I have a curve in the form $\gamma[t_P,t_Q]$ with the endpoints $P=\gamma(t_P)$ and $Q=\gamma(t_Q)$. Also the curve can be written as $r=r(\phi), \phi_P\leq\phi\leq\phi_Q$. The task is to prove these for the surface area of the curve between P and Q: $$A=1/2\int_{P}^{Q} xdy -ydx=1/2\int_{t_P}^{t_Q} x\dot y -y\dot x\ dt=1/2\int_{\phi_P}^{\phi_Q} r(\phi)^2d\phi$$
My idea was to start with the right one in this way: $$\int_{\phi_P}^{\phi_Q}\int_{0}^{r(\phi)} dA=\int_{\phi_P}^{\phi_Q}\int_{0}^{r(\phi)}r\ dr d\phi=1/2\int_{\phi_P}^{\phi_Q}r(\phi)^2 d\phi$$ Do I need a parameterization for $r$ to get to the other two integrals? Normally we use $r(\phi)=(r\cos(\phi),r\sin(\phi))$ and $r^2=x^2+y^2$ but I don't get how I can bring that in the form of $ x\dot y -y\dot x\ $.

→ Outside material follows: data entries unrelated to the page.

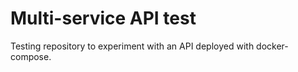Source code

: # Multi-service API test

Testing repository to experiment with an API deployed with docker-compose.
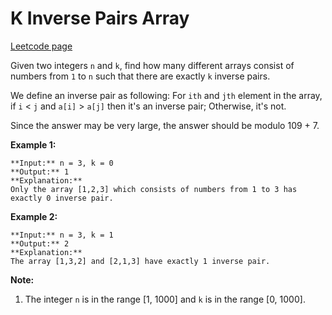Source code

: # K Inverse Pairs Array
[Leetcode page](https://leetcode.com/problems/k-inverse-pairs-array/description)

Given two integers `n` and `k`, find how many different arrays consist of
numbers from `1` to `n` such that there are exactly `k` inverse pairs.

We define an inverse pair as following: For `ith` and `jth` element in the
array, if `i` < `j` and `a[i]` > `a[j]` then it's an inverse pair; Otherwise,
it's not.

Since the answer may be very large, the answer should be modulo 109 \+ 7.

**Example 1:**  

    
    
    **Input:** n = 3, k = 0
    **Output:** 1
    **Explanation:** 
    Only the array [1,2,3] which consists of numbers from 1 to 3 has exactly 0 inverse pair.
    

**Example 2:**  

    
    
    **Input:** n = 3, k = 1
    **Output:** 2
    **Explanation:** 
    The array [1,3,2] and [2,1,3] have exactly 1 inverse pair.
    

**Note:**  

  1. The integer `n` is in the range [1, 1000] and `k` is in the range [0, 1000].

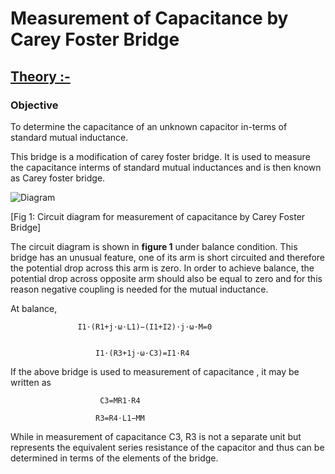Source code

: # Measurement of Capacitance by Carey Foster Bridge

## <u>Theory :-</u>

### Objective
 
 To determine the capacitance of an unknown capacitor in-terms of standard mutual inductance.  


This bridge is a modification of carey foster bridge. It is used to measure the capacitance interms of standard mutual inductances and is then known as Carey foster bridge. 

![Diagram](image.jpg )
  
[Fig 1: Circuit diagram for measurement of capacitance by Carey Foster Bridge]


The circuit diagram is shown in <b>figure 1</b> under balance condition. This bridge has an unusual feature, one of its arm is short circuited and therefore the potential drop across this arm is zero. In order to achieve balance, the potential drop across opposite arm should also be equal to zero and for this reason negative coupling is needed for the mutual inductance. 

At balance, 


                   I1⋅(R1+j⋅ω⋅L1)−(I1+I2)⋅j⋅ω⋅M=0


                       I1⋅(R3+1j⋅ω⋅C3)=I1⋅R4
 

 If the above bridge is used to measurement of capacitance ,  it may be written as 


                        C3=MR1⋅R4

                       R3=R4⋅L1−MM
 

 While in measurement of capacitance C3,  R3   is not a separate unit but represents the equivalent series resistance of the capacitor and thus can be determined in terms of the elements of the bridge.

 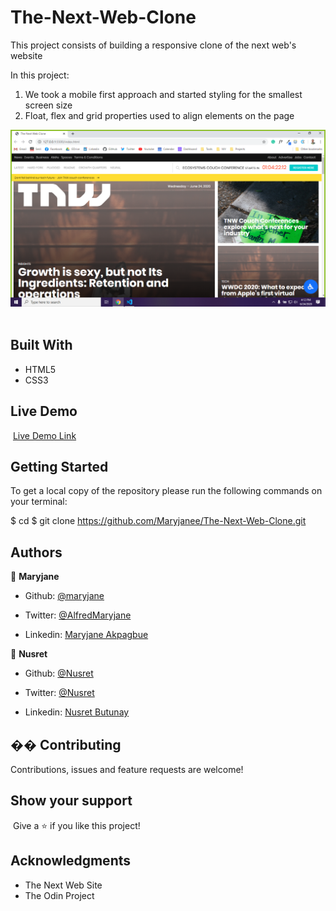 # The-Next-Web-Clone

This project consists of building a responsive clone of the next web's website

In this project:

1. We took a mobile first approach and started styling for the smallest screen size
2. Float, flex and grid properties used to align elements on the page

![screenshot](/img/screenshot.PNG)
​​

## Built With

- HTML5
- CSS3
  ​

## Live Demo

​
[Live Demo Link](https://rawcdn.githack.com/Maryjanee/The-Next-Web-Clone/f40a6f9353a925792c4380024f26cfe63d1a869a/index.html)
​

## Getting Started

To get a local copy of the repository please run the following commands on your terminal:

$ cd <folder>
$ git clone https://github.com/Maryjanee/The-Next-Web-Clone.git
​

## Authors

👤 **Maryjane**

- Github: [@maryjane](https://github.com/maryjanee)

- Twitter: [@AlfredMaryjane](https://twitter.com/AlfredMaryjane)

- Linkedin: [Maryjane Akpagbue](https://www.linkedin.com/in/maryjane-akpagbue-1500b7173/)

👤 **Nusret**

- Github: [@Nusret](https://github.com/nusretbutunay)

- Twitter: [@Nusret](https://twitter.com/nusretbutunay)

- Linkedin: [Nusret Butunay](https://www.linkedin.com/in/nusretbutunay)

## �� Contributing

Contributions, issues and feature requests are welcome!

## Show your support

​
Give a ⭐️ if you like this project!
​

## Acknowledgments

- The Next Web Site
- The Odin Project
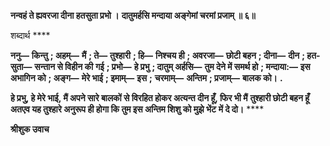 **नन्वहं ते ह्यवरजा दीना हतसुता प्रभो ।** **दातुमर्हसि मन्दाया अङ्गेमां चरमां प्रजाम् ॥ ६॥** 

शब्दार्थ **** 

**ननु—** **किन्तु** **; अहम्—** **मैं** **; ते—** **तुश्हारी** **; हि—** **निश्चय ही** **; अवरजा—** **छोटी बहन** **; दीना—** **दीन** **; हत-सुता—** **सन्तान से विहीन की** **गई** **; प्रभो—** **हे प्रभु** **; दातुम् अर्हसि—** **तुम देने में समर्थ हो** **; मन्दाया:—** **इस अभागिन को** **; अङ्ग—** **मेरे भाई** **; इमाम्—** **इस** **;** **चरमाम्—** **अन्तिम** **; प्रजाम्—** **बालक को।** **.** 

**हे प्रभु, हे मेरे भाई, मैं अपने सारे बालकों से विरहित होकर अत्यन्त दीन हूँ, फिर भी मैं** **तुश्हारी छोटी बहन हूँ अतएव यह तुश्हारे अनुरूप ही होगा कि तुम इस अन्तिम शिशु को मुझे भेंट** **में दे दो।** **** 

**श्रीशुक उवाच** 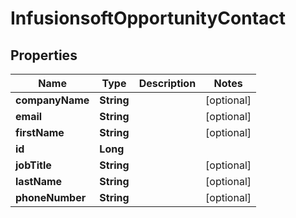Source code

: 
# InfusionsoftOpportunityContact

## Properties
Name | Type | Description | Notes
------------ | ------------- | ------------- | -------------
**companyName** | **String** |  |  [optional]
**email** | **String** |  |  [optional]
**firstName** | **String** |  |  [optional]
**id** | **Long** |  | 
**jobTitle** | **String** |  |  [optional]
**lastName** | **String** |  |  [optional]
**phoneNumber** | **String** |  |  [optional]



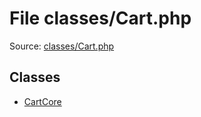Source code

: File classes/Cart.php
=========

Source: [classes/Cart.php](https://github.com/PrestaShop/PrestaShop/blob/1.5.0.17/classes/Cart.php)


Classes
-------

* [CartCore](class.CartCore.md)

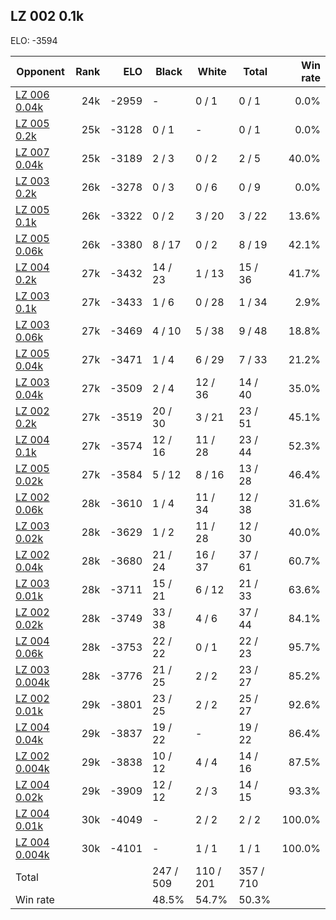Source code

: ## LZ 002 0.1k ##

ELO: -3594

Opponent | Rank | ELO | Black | White | Total | Win rate
---------|-----:|----:|-------|-------|-------|-------:
[LZ 006 0.04k](LZ%20006%200.04k.md) | 24k | -2959 | - | 0 / 1 | 0 / 1 | 0.0%
[LZ 005 0.2k](LZ%20005%200.2k.md) | 25k | -3128 | 0 / 1 | - | 0 / 1 | 0.0%
[LZ 007 0.04k](LZ%20007%200.04k.md) | 25k | -3189 | 2 / 3 | 0 / 2 | 2 / 5 | 40.0%
[LZ 003 0.2k](LZ%20003%200.2k.md) | 26k | -3278 | 0 / 3 | 0 / 6 | 0 / 9 | 0.0%
[LZ 005 0.1k](LZ%20005%200.1k.md) | 26k | -3322 | 0 / 2 | 3 / 20 | 3 / 22 | 13.6%
[LZ 005 0.06k](LZ%20005%200.06k.md) | 26k | -3380 | 8 / 17 | 0 / 2 | 8 / 19 | 42.1%
[LZ 004 0.2k](LZ%20004%200.2k.md) | 27k | -3432 | 14 / 23 | 1 / 13 | 15 / 36 | 41.7%
[LZ 003 0.1k](LZ%20003%200.1k.md) | 27k | -3433 | 1 / 6 | 0 / 28 | 1 / 34 | 2.9%
[LZ 003 0.06k](LZ%20003%200.06k.md) | 27k | -3469 | 4 / 10 | 5 / 38 | 9 / 48 | 18.8%
[LZ 005 0.04k](LZ%20005%200.04k.md) | 27k | -3471 | 1 / 4 | 6 / 29 | 7 / 33 | 21.2%
[LZ 003 0.04k](LZ%20003%200.04k.md) | 27k | -3509 | 2 / 4 | 12 / 36 | 14 / 40 | 35.0%
[LZ 002 0.2k](LZ%20002%200.2k.md) | 27k | -3519 | 20 / 30 | 3 / 21 | 23 / 51 | 45.1%
[LZ 004 0.1k](LZ%20004%200.1k.md) | 27k | -3574 | 12 / 16 | 11 / 28 | 23 / 44 | 52.3%
[LZ 005 0.02k](LZ%20005%200.02k.md) | 27k | -3584 | 5 / 12 | 8 / 16 | 13 / 28 | 46.4%
[LZ 002 0.06k](LZ%20002%200.06k.md) | 28k | -3610 | 1 / 4 | 11 / 34 | 12 / 38 | 31.6%
[LZ 003 0.02k](LZ%20003%200.02k.md) | 28k | -3629 | 1 / 2 | 11 / 28 | 12 / 30 | 40.0%
[LZ 002 0.04k](LZ%20002%200.04k.md) | 28k | -3680 | 21 / 24 | 16 / 37 | 37 / 61 | 60.7%
[LZ 003 0.01k](LZ%20003%200.01k.md) | 28k | -3711 | 15 / 21 | 6 / 12 | 21 / 33 | 63.6%
[LZ 002 0.02k](LZ%20002%200.02k.md) | 28k | -3749 | 33 / 38 | 4 / 6 | 37 / 44 | 84.1%
[LZ 004 0.06k](LZ%20004%200.06k.md) | 28k | -3753 | 22 / 22 | 0 / 1 | 22 / 23 | 95.7%
[LZ 003 0.004k](LZ%20003%200.004k.md) | 28k | -3776 | 21 / 25 | 2 / 2 | 23 / 27 | 85.2%
[LZ 002 0.01k](LZ%20002%200.01k.md) | 29k | -3801 | 23 / 25 | 2 / 2 | 25 / 27 | 92.6%
[LZ 004 0.04k](LZ%20004%200.04k.md) | 29k | -3837 | 19 / 22 | - | 19 / 22 | 86.4%
[LZ 002 0.004k](LZ%20002%200.004k.md) | 29k | -3838 | 10 / 12 | 4 / 4 | 14 / 16 | 87.5%
[LZ 004 0.02k](LZ%20004%200.02k.md) | 29k | -3909 | 12 / 12 | 2 / 3 | 14 / 15 | 93.3%
[LZ 004 0.01k](LZ%20004%200.01k.md) | 30k | -4049 | - | 2 / 2 | 2 / 2 | 100.0%
[LZ 004 0.004k](LZ%20004%200.004k.md) | 30k | -4101 | - | 1 / 1 | 1 / 1 | 100.0%
Total | | | 247 / 509 | 110 / 201 | 357 / 710 | 
Win rate| | | 48.5% | 54.7% | 50.3% |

I would go the other way around. If $x$ and $y$ are parameterised by $t$, $\mathrm{d}x = \dot{x}\mathrm{d}t$ and $\mathrm{d}y = \dot{y}\mathrm{d}t$ and it's easy to see that $$ {1 \over 2} \int_P^Q x\mathrm{d}y - y\mathrm{d}x = {1 \over 2} \int_{t_P}^{t_Q} x\dot{y} - y\dot{x} \ \mathrm{d}t. \tag{1} \label{1} $$
Supposing that $r$ and $\phi$ can also be parameterised by $t$, we have $$ x = r \cos \phi \quad \dot{x}\mathrm{d}t = \dot{r}\cos{\phi}\mathrm{d}t - r\dot{\phi}\sin{\phi}\mathrm{d}t $$ and $$ y = r\sin{\phi} \quad \dot{y}\mathrm{d}t = \dot{r}\sin{\phi}\mathrm{d}t + r\dot{\phi}\cos{\phi}\mathrm{d}t, $$ so $$ (x\dot{y} - y\dot{x}) \mathrm{d}t = r^2(\cos^2{\phi} + \sin^2{\phi})\dot{\phi}\mathrm{d}t = r^2\dot{\phi}\mathrm{d}t. \tag{2} \label{2} $$ Finally, $$ {1\over2}\int_{t_P}^{t_Q} x\dot{y} - y\dot{x} \ \mathrm{d}t = {1\over2}\int_{t_P}^{t_Q}r^2\dot{\phi}\ \mathrm{d}t = {1\over2}\int_{\phi_P}^{\phi_Q}r^2(\phi)\ \mathrm{d}\phi \tag{3} \label{3} $$ since $\dot{\phi}\mathrm{d}t = \mathrm{d}\phi$, $\phi_P = \phi(t_P)$, $\phi_Q = \phi(t_Q)$ and $r$ can be parameterised by $\phi$.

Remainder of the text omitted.